PROBLEM TO WORK ON:
Some lines below hold "links". Pick them out and copy them.

(Excerpts from a dataset)
=== Begin Enclosure ===

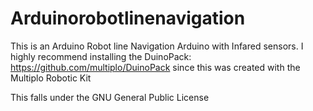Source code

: # Arduinorobotlinenavigation

This is an Arduino Robot line Navigation Arduino with Infared sensors. I highly recommend installing the DuinoPack: https://github.com/multiplo/DuinoPack since this was created with the Multiplo Robotic Kit

This falls under the GNU General Public License
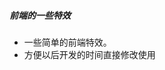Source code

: <link rel="stylesheet" type="text/css" href="css/help-style.css"/>
<div id="container">
  <div class="jf_help borderline">
    <h5 class="ft15">前端的一些特效</h5>
    <div class="ft14 jf_help_info">
      <ul>
        <li>一些简单的前端特效。</li>
        <li>方便以后开发的时间直接修改使用</li>
      </ul>
    </div>
  </div>
</div>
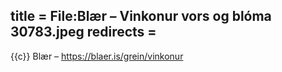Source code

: title = File:Blær – Vinkonur vors og blóma 30783.jpeg
redirects =
---

{{c}} Blær – https://blaer.is/grein/vinkonur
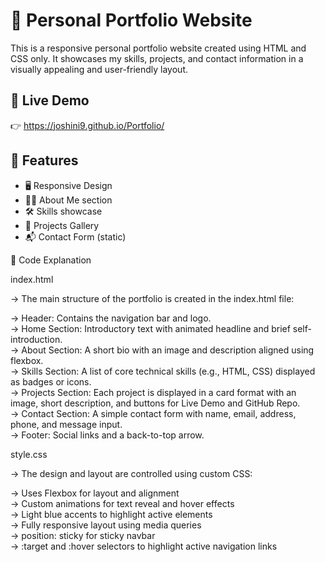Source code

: # 💼 Personal Portfolio Website

This is a responsive personal portfolio website created using HTML and CSS only. It showcases my skills, projects, and contact information in a visually appealing and user-friendly layout.

## 🔗 Live Demo
👉 https://joshini9.github.io/Portfolio/

## 📌 Features

- 🖥️ Responsive Design
- 🧑‍💼 About Me section
- 🛠️ Skills showcase
- 🧩 Projects Gallery
- 📬 Contact Form (static)


🧩 Code Explanation

 index.html

-> The main structure of the portfolio is created in the index.html file:

-> Header: Contains the navigation bar and logo.<br>
-> Home Section: Introductory text with animated headline and brief self-introduction.<br>
-> About Section: A short bio with an image and description aligned using flexbox.<br>
-> Skills Section: A list of core technical skills (e.g., HTML, CSS) displayed as badges or icons.<br>
-> Projects Section: Each project is displayed in a card format with an image, short description, and buttons for Live Demo and GitHub Repo.<br>
-> Contact Section: A simple contact form with name, email, address, phone, and message input.<br>
-> Footer: Social links and a back-to-top arrow.<br>

 style.css

-> The design and layout are controlled using custom CSS:

-> Uses Flexbox for layout and alignment<br>
-> Custom animations for text reveal and hover effects<br>
-> Light blue accents to highlight active elements<br>
-> Fully responsive layout using media queries<br>
-> position: sticky for sticky navbar<br>
-> :target and :hover selectors to highlight active navigation links


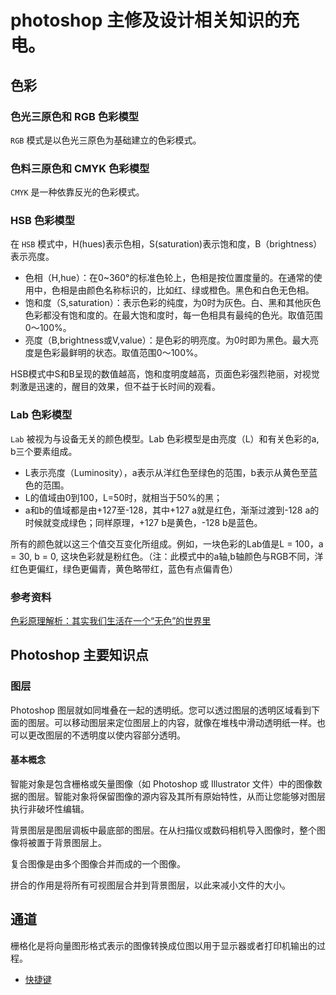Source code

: # photoshop 主修及设计相关知识的充电。

## 色彩

### 色光三原色和 RGB 色彩模型
`RGB` 模式是以色光三原色为基础建立的色彩模式。

### 色料三原色和 CMYK 色彩模型
`CMYK` 是一种依靠反光的色彩模式。

### HSB 色彩模型
在 `HSB` 模式中，H(hues)表示色相，S(saturation)表示饱和度，B（brightness）表示亮度。

* 色相（H,hue）：在0~360°的标准色轮上，色相是按位置度量的。在通常的使用中，色相是由颜色名称标识的，比如红、绿或橙色。黑色和白色无色相。
* 饱和度（S,saturation）：表示色彩的纯度，为0时为灰色。白、黑和其他灰色色彩都没有饱和度的。在最大饱和度时，每一色相具有最纯的色光。取值范围0～100%。
* 亮度（B,brightness或V,value）：是色彩的明亮度。为0时即为黑色。最大亮度是色彩最鲜明的状态。取值范围0～100%。

HSB模式中S和B呈现的数值越高，饱和度明度越高，页面色彩强烈艳丽，对视觉刺激是迅速的，醒目的效果，但不益于长时间的观看。

### Lab 色彩模型
`Lab` 被视为与设备无关的颜色模型。Lab 色彩模型是由亮度（L）和有关色彩的a, b三个要素组成。

* L表示亮度（Luminosity），a表示从洋红色至绿色的范围，b表示从黄色至蓝色的范围。
* L的值域由0到100，L=50时，就相当于50%的黑；
* a和b的值域都是由+127至-128，其中+127 a就是红色，渐渐过渡到-128 a的时候就变成绿色；同样原理，+127 b是黄色，-128 b是蓝色。

所有的颜色就以这三个值交互变化所组成。例如，一块色彩的Lab值是L = 100，a = 30, b = 0, 这块色彩就是粉红色。（注：此模式中的a轴,b轴颜色与RGB不同，洋红色更偏红，绿色更偏青，黄色略带红，蓝色有点偏青色）

### 参考资料
[色彩原理解析：其实我们生活在一个“无色”的世界里](https://zhuanlan.zhihu.com/p/53547719)      


## Photoshop 主要知识点

### 图层
Photoshop 图层就如同堆叠在一起的透明纸。您可以透过图层的透明区域看到下面的图层。可以移动图层来定位图层上的内容，就像在堆栈中滑动透明纸一样。也可以更改图层的不透明度以使内容部分透明。

#### 基本概念
智能对象是包含栅格或矢量图像（如 Photoshop 或 Illustrator 文件）中的图像数据的图层。智能对象将保留图像的源内容及其所有原始特性，从而让您能够对图层执行非破坏性编辑。

背景图层是图层调板中最底部的图层。在从扫描仪或数码相机导入图像时，整个图像将被置于背景图层上。

复合图像是由多个图像合并而成的一个图像。

拼合的作用是将所有可视图层合并到背景图层，以此来减小文件的大小。

## 通道

栅格化是将向量图形格式表示的图像转换成位图以用于显示器或者打印机输出的过程。

- [快捷键](shortcut.md)     
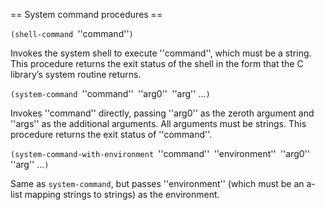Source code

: == System command procedures ==

`(shell-command `''command''`)`

Invokes the system shell to execute ''command'', which must be a string. This procedure returns the exit status of the shell in the form that the C library’s system routine returns.

`(system-command `''command''` `''arg0''` `''arg'' ...`)`

Invokes ''command'' directly, passing ''arg0'' as the zeroth argument and ''args'' as the additional arguments.  All arguments must be strings.  This procedure returns the exit status of ''command''.

`(system-command-with-environment `''command''` `''environment''` `''arg0''` `''arg'' ...`)`

Same as `system-command`, but passes ''environment'' (which must be an a-list mapping strings to strings) as the environment.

=== End Enclosure ===

OUTPUT OF THE TASK:
-> Footer: Social links and a back-to-top arrow.<br>
-> :target and :hover selectors to highlight active navigation links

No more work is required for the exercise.